**What you are asked to do**
Check the listing that follows and work out how many lines include "Please". The reply is that number alone.

**Data supplied**
··········
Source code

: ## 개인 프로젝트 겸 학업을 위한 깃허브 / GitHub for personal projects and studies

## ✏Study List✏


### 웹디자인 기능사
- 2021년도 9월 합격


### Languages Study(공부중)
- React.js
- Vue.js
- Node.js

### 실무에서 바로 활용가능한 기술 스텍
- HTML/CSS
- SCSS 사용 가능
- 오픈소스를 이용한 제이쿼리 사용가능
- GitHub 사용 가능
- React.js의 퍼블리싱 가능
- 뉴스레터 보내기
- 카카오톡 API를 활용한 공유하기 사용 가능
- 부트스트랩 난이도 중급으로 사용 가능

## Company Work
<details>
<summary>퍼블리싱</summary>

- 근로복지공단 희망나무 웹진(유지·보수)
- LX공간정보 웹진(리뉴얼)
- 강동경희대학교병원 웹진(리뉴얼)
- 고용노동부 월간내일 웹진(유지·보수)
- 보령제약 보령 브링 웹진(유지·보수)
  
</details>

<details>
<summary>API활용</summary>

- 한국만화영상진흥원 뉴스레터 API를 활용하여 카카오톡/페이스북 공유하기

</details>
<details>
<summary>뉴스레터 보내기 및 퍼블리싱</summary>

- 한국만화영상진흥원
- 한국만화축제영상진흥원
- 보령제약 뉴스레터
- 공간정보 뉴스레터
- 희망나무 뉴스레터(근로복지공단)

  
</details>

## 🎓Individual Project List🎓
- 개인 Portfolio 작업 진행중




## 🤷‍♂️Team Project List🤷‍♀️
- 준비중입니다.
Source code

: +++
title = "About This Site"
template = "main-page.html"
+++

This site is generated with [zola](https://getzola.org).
··········
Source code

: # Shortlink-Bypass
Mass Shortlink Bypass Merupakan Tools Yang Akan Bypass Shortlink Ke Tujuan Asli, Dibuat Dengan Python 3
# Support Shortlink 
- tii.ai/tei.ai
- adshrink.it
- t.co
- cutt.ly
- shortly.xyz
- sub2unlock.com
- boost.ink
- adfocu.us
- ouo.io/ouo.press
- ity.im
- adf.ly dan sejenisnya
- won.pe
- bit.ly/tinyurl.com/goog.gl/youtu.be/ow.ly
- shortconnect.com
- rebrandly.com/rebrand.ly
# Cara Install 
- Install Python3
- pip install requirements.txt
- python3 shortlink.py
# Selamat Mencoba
··········
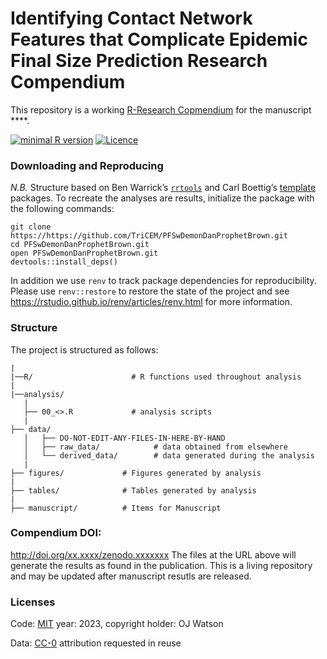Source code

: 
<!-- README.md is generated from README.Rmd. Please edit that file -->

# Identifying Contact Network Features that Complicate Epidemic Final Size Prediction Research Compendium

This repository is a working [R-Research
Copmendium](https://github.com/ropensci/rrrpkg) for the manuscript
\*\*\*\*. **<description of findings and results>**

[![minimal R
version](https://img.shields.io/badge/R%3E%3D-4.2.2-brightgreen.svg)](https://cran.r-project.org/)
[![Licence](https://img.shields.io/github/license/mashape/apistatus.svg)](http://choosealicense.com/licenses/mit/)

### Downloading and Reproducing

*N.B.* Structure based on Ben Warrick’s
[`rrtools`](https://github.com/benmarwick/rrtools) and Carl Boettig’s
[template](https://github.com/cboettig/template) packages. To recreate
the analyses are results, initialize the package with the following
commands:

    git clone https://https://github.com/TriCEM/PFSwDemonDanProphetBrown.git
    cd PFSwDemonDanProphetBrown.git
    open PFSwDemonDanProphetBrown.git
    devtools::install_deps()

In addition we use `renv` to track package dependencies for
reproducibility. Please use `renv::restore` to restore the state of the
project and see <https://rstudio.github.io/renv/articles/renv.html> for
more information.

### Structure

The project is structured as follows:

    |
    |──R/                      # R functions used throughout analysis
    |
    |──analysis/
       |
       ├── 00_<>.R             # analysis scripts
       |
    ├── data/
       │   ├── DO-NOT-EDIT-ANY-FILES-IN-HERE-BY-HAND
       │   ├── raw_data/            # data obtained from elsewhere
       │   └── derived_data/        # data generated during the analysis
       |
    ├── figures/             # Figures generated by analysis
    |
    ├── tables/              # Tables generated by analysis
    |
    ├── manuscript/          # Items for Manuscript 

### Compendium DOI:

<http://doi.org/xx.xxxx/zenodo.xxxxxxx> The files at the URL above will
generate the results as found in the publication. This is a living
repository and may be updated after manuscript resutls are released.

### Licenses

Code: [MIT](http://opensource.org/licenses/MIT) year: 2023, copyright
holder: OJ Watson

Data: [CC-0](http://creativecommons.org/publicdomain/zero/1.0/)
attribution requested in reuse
··········
**Result**
2